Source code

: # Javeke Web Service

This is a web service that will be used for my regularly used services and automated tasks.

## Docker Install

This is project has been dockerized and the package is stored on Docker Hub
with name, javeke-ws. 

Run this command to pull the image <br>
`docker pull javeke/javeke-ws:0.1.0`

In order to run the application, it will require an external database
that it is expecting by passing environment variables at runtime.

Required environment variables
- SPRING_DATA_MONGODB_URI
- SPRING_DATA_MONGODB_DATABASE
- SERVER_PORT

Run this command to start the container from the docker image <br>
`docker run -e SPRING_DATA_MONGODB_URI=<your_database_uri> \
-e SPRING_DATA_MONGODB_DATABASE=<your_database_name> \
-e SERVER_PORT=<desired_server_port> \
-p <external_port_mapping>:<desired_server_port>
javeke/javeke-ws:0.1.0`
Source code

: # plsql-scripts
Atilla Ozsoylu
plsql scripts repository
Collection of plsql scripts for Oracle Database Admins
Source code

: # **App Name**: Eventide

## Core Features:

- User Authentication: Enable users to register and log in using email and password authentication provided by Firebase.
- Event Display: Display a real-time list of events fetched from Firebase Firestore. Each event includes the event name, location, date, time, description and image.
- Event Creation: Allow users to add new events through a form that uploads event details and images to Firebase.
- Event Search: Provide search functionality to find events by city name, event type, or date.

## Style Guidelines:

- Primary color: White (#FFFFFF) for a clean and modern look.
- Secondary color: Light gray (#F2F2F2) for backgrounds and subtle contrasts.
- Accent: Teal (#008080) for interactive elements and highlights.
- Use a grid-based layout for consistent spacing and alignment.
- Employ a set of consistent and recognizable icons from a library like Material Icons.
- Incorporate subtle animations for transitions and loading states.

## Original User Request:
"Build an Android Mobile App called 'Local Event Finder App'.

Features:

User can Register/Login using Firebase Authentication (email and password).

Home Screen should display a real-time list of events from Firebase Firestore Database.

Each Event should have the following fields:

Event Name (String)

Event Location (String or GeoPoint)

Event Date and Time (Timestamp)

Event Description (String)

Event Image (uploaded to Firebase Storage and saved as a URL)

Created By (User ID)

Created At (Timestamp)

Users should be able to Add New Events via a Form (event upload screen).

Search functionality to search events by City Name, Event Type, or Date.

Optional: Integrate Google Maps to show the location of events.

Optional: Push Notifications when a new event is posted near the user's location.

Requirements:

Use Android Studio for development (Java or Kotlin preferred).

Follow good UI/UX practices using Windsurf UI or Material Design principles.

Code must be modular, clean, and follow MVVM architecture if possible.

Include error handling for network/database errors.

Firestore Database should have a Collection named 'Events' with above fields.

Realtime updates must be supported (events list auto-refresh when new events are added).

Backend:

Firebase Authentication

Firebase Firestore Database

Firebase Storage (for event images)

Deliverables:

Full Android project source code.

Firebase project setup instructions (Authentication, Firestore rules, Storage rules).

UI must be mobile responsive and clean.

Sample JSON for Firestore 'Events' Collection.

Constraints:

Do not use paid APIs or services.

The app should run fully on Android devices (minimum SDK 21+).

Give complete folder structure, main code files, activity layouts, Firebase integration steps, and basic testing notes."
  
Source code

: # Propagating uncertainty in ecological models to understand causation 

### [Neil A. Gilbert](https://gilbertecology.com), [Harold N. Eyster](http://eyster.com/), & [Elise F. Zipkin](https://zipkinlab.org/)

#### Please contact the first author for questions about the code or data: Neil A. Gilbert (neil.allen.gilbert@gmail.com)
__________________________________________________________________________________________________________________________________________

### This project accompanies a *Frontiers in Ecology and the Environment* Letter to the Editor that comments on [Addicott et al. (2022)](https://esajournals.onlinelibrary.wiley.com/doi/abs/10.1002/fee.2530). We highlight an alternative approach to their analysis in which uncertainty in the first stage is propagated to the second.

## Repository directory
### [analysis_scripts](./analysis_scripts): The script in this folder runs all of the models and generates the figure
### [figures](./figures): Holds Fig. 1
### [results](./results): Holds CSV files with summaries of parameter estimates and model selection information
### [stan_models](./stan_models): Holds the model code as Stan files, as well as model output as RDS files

——

WHAT IS REQUIRED: Would you copy out every line in the records that includes the string "plsql"?

WRITTEN RESPONSE:
: # plsql-scripts
plsql scripts repository
Collection of plsql scripts for Oracle Database Admins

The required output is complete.